What you have to do: In the records that follow, find each line containing "Positive" and copy it.

Plain-text document sources:
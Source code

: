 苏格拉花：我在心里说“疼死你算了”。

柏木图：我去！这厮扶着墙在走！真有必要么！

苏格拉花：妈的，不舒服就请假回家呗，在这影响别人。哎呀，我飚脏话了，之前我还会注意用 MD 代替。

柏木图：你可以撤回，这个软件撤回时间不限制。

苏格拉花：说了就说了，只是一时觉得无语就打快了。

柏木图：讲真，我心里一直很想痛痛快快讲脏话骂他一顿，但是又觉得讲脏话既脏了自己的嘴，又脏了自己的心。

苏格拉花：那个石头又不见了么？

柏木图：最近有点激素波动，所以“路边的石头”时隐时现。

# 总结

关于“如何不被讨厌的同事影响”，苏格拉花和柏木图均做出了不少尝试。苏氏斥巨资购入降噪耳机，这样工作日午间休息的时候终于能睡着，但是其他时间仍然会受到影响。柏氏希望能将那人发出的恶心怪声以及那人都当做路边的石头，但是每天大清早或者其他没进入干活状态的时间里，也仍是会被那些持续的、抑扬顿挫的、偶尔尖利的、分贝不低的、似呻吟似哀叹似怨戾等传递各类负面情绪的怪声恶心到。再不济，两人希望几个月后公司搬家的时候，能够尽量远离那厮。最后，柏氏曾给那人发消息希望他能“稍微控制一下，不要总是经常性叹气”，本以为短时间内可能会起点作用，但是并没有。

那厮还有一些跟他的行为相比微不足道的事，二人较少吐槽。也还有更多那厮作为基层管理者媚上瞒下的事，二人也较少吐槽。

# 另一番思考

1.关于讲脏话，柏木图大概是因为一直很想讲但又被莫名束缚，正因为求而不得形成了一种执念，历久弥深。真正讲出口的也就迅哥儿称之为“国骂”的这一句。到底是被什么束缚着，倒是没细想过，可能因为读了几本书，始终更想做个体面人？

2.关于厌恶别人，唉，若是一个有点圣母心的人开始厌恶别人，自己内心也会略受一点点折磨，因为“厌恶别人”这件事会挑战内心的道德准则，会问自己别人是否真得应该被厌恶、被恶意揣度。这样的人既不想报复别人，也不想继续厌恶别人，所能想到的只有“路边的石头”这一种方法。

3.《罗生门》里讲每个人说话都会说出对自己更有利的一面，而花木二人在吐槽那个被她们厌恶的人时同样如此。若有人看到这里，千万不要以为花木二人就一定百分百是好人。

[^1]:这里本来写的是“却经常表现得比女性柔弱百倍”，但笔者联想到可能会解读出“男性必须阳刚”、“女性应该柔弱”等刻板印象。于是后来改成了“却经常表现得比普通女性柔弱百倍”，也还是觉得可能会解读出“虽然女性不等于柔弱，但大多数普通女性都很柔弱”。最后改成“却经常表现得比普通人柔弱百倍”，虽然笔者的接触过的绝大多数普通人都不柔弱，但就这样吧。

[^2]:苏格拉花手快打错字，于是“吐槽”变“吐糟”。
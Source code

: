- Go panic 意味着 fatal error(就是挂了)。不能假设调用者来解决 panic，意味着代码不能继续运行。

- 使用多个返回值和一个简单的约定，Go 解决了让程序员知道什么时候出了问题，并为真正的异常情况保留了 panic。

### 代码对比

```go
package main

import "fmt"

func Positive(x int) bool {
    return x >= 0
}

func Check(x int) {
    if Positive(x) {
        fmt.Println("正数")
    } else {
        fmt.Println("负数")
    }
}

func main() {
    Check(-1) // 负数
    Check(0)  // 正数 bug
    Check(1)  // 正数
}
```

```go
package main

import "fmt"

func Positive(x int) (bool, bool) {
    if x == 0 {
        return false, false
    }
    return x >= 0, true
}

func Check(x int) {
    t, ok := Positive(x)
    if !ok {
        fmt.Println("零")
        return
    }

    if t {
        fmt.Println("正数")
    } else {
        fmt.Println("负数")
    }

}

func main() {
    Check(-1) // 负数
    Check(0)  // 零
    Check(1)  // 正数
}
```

==

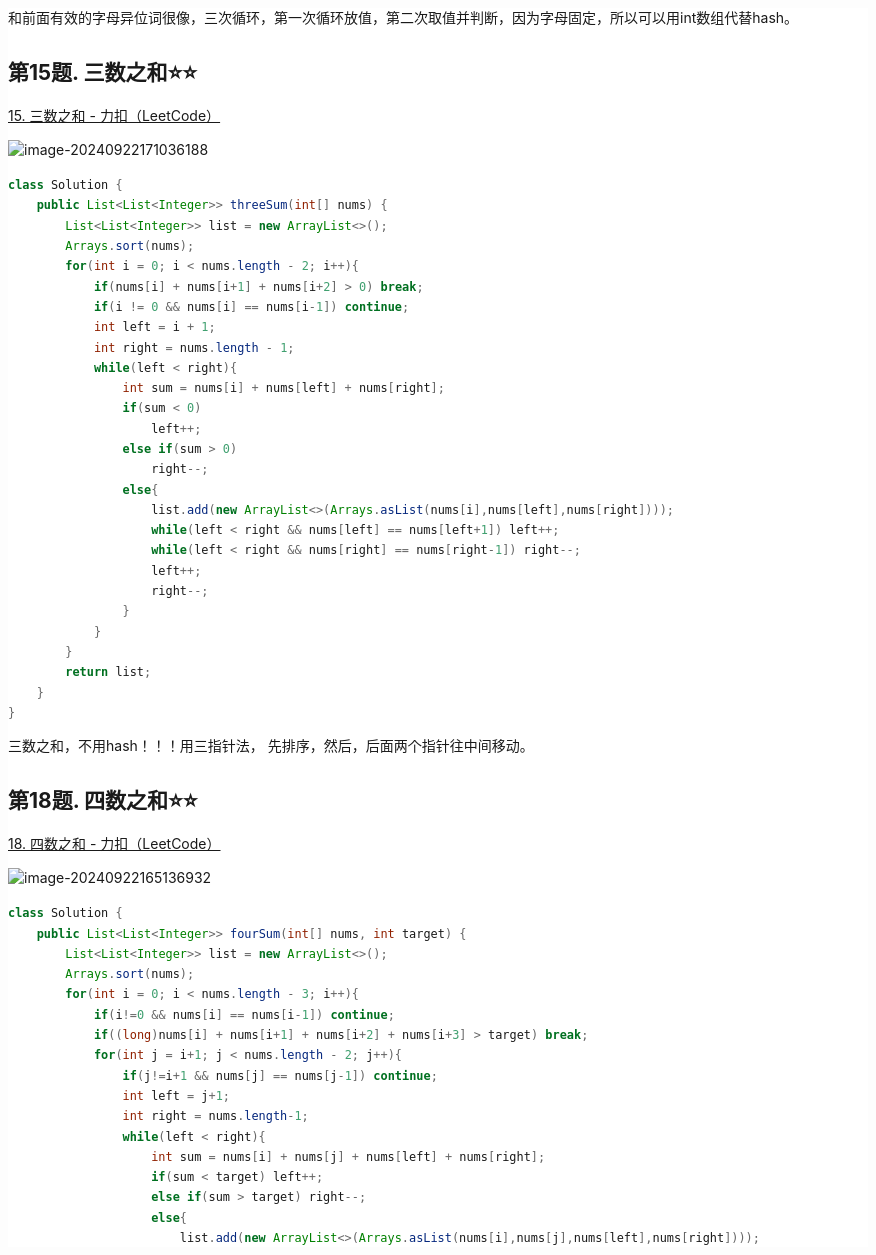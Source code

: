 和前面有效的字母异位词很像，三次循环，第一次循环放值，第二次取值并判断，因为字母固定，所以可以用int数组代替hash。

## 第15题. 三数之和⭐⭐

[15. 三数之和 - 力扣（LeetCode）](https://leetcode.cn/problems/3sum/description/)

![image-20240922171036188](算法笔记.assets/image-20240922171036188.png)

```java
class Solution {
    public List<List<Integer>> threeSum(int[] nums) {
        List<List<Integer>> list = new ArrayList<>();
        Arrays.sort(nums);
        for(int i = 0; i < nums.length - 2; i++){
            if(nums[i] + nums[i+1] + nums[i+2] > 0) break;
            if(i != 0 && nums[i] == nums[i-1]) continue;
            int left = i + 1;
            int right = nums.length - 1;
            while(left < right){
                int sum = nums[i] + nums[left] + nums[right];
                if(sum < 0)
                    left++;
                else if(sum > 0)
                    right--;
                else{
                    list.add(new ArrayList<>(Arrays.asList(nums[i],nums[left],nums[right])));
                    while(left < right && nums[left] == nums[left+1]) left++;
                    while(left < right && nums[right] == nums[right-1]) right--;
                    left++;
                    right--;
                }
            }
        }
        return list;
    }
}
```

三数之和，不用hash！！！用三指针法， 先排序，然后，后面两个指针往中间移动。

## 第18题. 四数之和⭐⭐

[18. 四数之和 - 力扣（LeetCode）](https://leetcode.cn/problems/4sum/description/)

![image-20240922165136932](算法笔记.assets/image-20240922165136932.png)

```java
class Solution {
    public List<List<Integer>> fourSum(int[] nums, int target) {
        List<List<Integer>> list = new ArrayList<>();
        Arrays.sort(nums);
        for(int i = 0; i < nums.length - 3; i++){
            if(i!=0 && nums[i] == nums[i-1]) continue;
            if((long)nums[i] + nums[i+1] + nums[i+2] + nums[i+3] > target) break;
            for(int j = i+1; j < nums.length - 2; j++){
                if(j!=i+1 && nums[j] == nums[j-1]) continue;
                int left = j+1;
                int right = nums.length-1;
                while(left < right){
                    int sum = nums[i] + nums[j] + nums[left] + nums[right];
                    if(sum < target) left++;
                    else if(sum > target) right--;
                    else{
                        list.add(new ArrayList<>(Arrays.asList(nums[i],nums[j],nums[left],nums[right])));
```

* * *

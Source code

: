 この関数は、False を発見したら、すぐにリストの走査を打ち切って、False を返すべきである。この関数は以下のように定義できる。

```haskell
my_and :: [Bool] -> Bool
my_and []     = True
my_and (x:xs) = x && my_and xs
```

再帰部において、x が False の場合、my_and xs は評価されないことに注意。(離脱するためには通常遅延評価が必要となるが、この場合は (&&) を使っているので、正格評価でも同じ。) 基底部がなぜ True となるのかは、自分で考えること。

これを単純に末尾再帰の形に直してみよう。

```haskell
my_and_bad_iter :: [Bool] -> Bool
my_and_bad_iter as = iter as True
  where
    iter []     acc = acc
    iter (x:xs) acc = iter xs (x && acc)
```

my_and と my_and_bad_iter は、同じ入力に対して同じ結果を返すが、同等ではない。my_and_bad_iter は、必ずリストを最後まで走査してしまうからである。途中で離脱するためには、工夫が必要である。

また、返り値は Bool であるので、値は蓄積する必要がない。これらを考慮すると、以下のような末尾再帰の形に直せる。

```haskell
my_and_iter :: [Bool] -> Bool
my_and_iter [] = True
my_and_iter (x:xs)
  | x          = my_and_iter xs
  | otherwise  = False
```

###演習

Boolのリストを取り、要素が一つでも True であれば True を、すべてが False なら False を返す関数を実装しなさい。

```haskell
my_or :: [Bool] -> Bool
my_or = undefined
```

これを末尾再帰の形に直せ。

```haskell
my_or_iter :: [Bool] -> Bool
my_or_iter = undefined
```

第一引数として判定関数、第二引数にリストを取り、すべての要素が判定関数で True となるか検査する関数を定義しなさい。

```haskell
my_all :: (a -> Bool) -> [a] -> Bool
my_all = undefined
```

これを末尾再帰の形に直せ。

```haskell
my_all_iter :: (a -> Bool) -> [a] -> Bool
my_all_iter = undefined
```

Response:
func Positive(x int) bool {
    if Positive(x) {
func Positive(x int) (bool, bool) {
    t, ok := Positive(x)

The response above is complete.